Esequie di Antonio Fontanella Sindaco di Amatrice

Sabato della quinta settimana di Quaresima (Ez 37,21-28; Ger 31,10-12b.13; Gv 11,45-56)
27-03-2021

Voi non capite nulla! Non vi rendete conto che è conveniente per voi che un solo uomo muoia per il popolo, e non vada in rovina la nazione”. Le parole di Caifa lasciano senza fiato per il loro apparente cinismo. Possono essere intese, infatti, in senso banale, e cioè, dal momento che i romani sorvegliano i minimi gesti del popolo, eliminiamo Gesù in modo che non succeda uno scandalo durante la festa che provocherebbe immediatamente l’intervento armato, cioè una strage. Ma possono essere lette anche come una profezia su Israele che è diviso e disperso. Ma grazie al sacrificio di Gesù sulla croce troverà pace, come profetizzato da Ezechiele: “Farò di loro un solo popolo nella mia terra, sui monti d’Israele, un solo re regnerà su tutti loro e non saranno più due popoli, né saranno più divisi in due regni”. Questo è quel che la Parola di Dio, alla vigilia della grande settimana della Pasqua, ci lascia intuire. Ma che cosa dice a noi che siamo qui a piangere la morte improvvisa di Antonio Fontanella, il sindaco di Amatrice?

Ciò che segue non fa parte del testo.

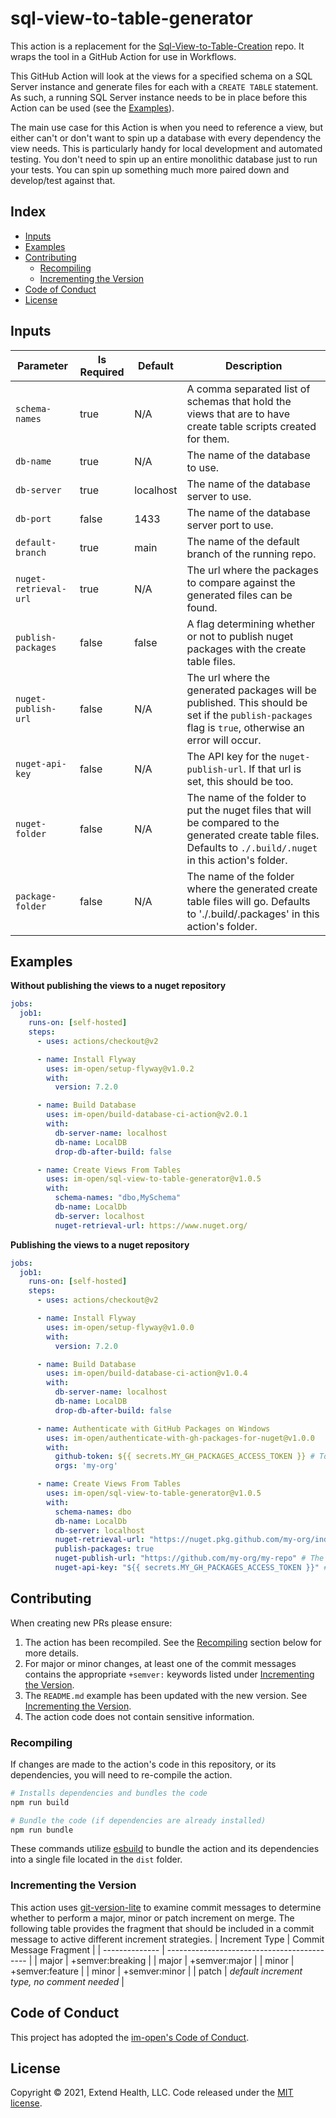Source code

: # sql-view-to-table-generator

This action is a replacement for the [Sql-View-to-Table-Creation](https://github.com/im-open/Sql-View-to-Table-Creation) repo. It wraps the tool in a GitHub Action for use in Workflows.

This GitHub Action will look at the views for a specified schema on a SQL Server instance and generate files for each with a `CREATE TABLE` statement. As such, a running SQL Server instance needs to be in place before this Action can be used (see the [Examples](#Examples)).

The main use case for this Action is when you need to reference a view, but either can't or don't want to spin up a database with every dependency the view needs. This is particularly handy for local development and automated testing. You don't need to spin up an entire monolithic database just to run your tests. You can spin up something much more paired down and develop/test against that.
    
## Index 

- [Inputs](#inputs)
- [Examples](#examples)
- [Contributing](#contributing)
  - [Recompiling](#recompiling)
  - [Incrementing the Version](#incrementing-the-version)
- [Code of Conduct](#code-of-conduct)
- [License](#license)
  
## Inputs
| Parameter             | Is Required | Default   | Description                                                                                                                                                     |
| --------------------- | ----------- | --------- | --------------------------------------------------------------------------------------------------------------------------------------------------------------- |
| `schema-names`        | true        | N/A       | A comma separated list of schemas that hold the views that are to have create table scripts created for them.                                                   |
| `db-name`             | true        | N/A       | The name of the database to use.                                                                                                                                |
| `db-server`           | true        | localhost | The name of the database server to use.                                                                                                                         |
| `db-port`             | false       | 1433      | The name of the database server port to use.                                                                                                                    |
| `default-branch`      | true        | main      | The name of the default branch of the running repo.                                                                                                             |
| `nuget-retrieval-url` | true        | N/A       | The url where the packages to compare against the generated files can be found.                                                                                 |
| `publish-packages`    | false       | false     | A flag determining whether or not to publish nuget packages with the create table files.                                                                        |
| `nuget-publish-url`   | false       | N/A       | The url where the generated packages will be published. This should be set if the `publish-packages` flag is `true`, otherwise an error will occur.             |
| `nuget-api-key`       | false       | N/A       | The API key for the `nuget-publish-url`. If that url is set, this should be too.                                                                                |
| `nuget-folder`        | false       | N/A       | The name of the folder to put the nuget files that will be compared to the generated create table files. Defaults to `./.build/.nuget` in this action's folder. |
| `package-folder`      | false       | N/A       | The name of the folder where the generated create table files will go. Defaults to './.build/.packages' in this action's folder.                                |

## Examples

**Without publishing the views to a nuget repository**
```yml
jobs:
  job1:
    runs-on: [self-hosted]
    steps:
      - uses: actions/checkout@v2

      - name: Install Flyway
        uses: im-open/setup-flyway@v1.0.2
        with:
          version: 7.2.0

      - name: Build Database
        uses: im-open/build-database-ci-action@v2.0.1
        with:
          db-server-name: localhost
          db-name: LocalDB
          drop-db-after-build: false

      - name: Create Views From Tables
        uses: im-open/sql-view-to-table-generator@v1.0.5
        with:
          schema-names: "dbo,MySchema"
          db-name: LocalDb
          db-server: localhost
          nuget-retrieval-url: https://www.nuget.org/
```

**Publishing the views to a nuget repository**
```yml
jobs:
  job1:
    runs-on: [self-hosted]
    steps:
      - uses: actions/checkout@v2

      - name: Install Flyway
        uses: im-open/setup-flyway@v1.0.0
        with:
          version: 7.2.0

      - name: Build Database
        uses: im-open/build-database-ci-action@v1.0.4
        with:
          db-server-name: localhost
          db-name: LocalDB
          drop-db-after-build: false

      - name: Authenticate with GitHub Packages on Windows
        uses: im-open/authenticate-with-gh-packages-for-nuget@v1.0.0
        with:
          github-token: ${{ secrets.MY_GH_PACKAGES_ACCESS_TOKEN }} # Token has read:packages scope and is authorized for each of the orgs
          orgs: 'my-org'

      - name: Create Views From Tables
        uses: im-open/sql-view-to-table-generator@v1.0.5
        with:
          schema-names: dbo
          db-name: LocalDb
          db-server: localhost
          nuget-retrieval-url: "https://nuget.pkg.github.com/my-org/index.json" # A GitHub packages url for my-org
          publish-packages: true
          nuget-publish-url: "https://github.com/my-org/my-repo" # The url to publish packages to
          nuget-api-key: "${{ secrets.MY_GH_PACKAGES_ACCESS_TOKEN }}" # A token that has access to publish packages
```

## Contributing

When creating new PRs please ensure:
1. The action has been recompiled.  See the [Recompiling](#recompiling) section below for more details.
2. For major or minor changes, at least one of the commit messages contains the appropriate `+semver:` keywords listed under [Incrementing the Version](#incrementing-the-version).
3. The `README.md` example has been updated with the new version.  See [Incrementing the Version](#incrementing-the-version).
4. The action code does not contain sensitive information.

### Recompiling

If changes are made to the action's code in this repository, or its dependencies, you will need to re-compile the action.

```sh
# Installs dependencies and bundles the code
npm run build

# Bundle the code (if dependencies are already installed)
npm run bundle
```

These commands utilize [esbuild](https://esbuild.github.io/getting-started/#bundling-for-node) to bundle the action and
its dependencies into a single file located in the `dist` folder.

### Incrementing the Version

This action uses [git-version-lite] to examine commit messages to determine whether to perform a major, minor or patch increment on merge.  The following table provides the fragment that should be included in a commit message to active different increment strategies.
| Increment Type | Commit Message Fragment                     |
| -------------- | ------------------------------------------- |
| major          | +semver:breaking                            |
| major          | +semver:major                               |
| minor          | +semver:feature                             |
| minor          | +semver:minor                               |
| patch          | *default increment type, no comment needed* |

## Code of Conduct

This project has adopted the [im-open's Code of Conduct](https://github.com/im-open/.github/blob/master/CODE_OF_CONDUCT.md).

## License

Copyright &copy; 2021, Extend Health, LLC. Code released under the [MIT license](LICENSE).

[git-version-lite]: https://github.com/im-open/git-version-lite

Dice che Tonino – come affettuosamente veniva chiamato – si è offerto per questa terra, fino all’estremo sacrificio. Nessuno può negare, infatti, che il tarlo quotidiano, l’impegno costante, la passione divorante della sua vita è stata Amatrice e la sua rinascita. Non a caso, il male l’ha colpito proprio quando stava per avviare il processo di ricostruzione del centro storico e che lunedì prossimo – alla presenza del Commissario Legnini oggi assente per impegni inderogabili – sarà finalmente varato.

Un’altra cosa va detta e, cioè, che l’unità del popolo richiede sempre un prezzo da pagare. Qui non si tratta di fare di ‘Maciste’, un ‘supereroe’. La sua intelligenza libera e la sua ironia sorniona non lo consentirebbero. L’eroismo qui è di chi attende senza disperare, di chi si impegna senza aspettare tutto dall’alto, di chi continua a vivere e non soltanto a lasciarsi vivere. Ma certo il Sindaco è stato la calamita che ha accompagnato questo processo di resistenza e lo ha orientato con vigore.

C’è un’ultima cosa. Alla fine chi guida un popolo non è mai l’uno o l’altro, una fazione contro l’altra, ma soltanto un bene più alto, il “bene comune”. Non dimentichiamolo nel prossimo futuro per non incappare nella celebre invettiva di Dante che fece l’Italia ben prima della sua unità politica: “Ahi serva Italia, di dolore ostello, nave senza nocchiere in gran tempesta”. Il “nocchiero” di Amatrice può essere soltanto una comunità coesa e non divisa, una visione comune e non una guerra tra poveri. Come l’aveva sempre immaginata nei suoi plastici il papà di Antonio, Costantino. La visione artistica del papà, trasfusa nel cuore del figlio, torni ad ispirare i nostri passi e ad illuminare i nostri cuori!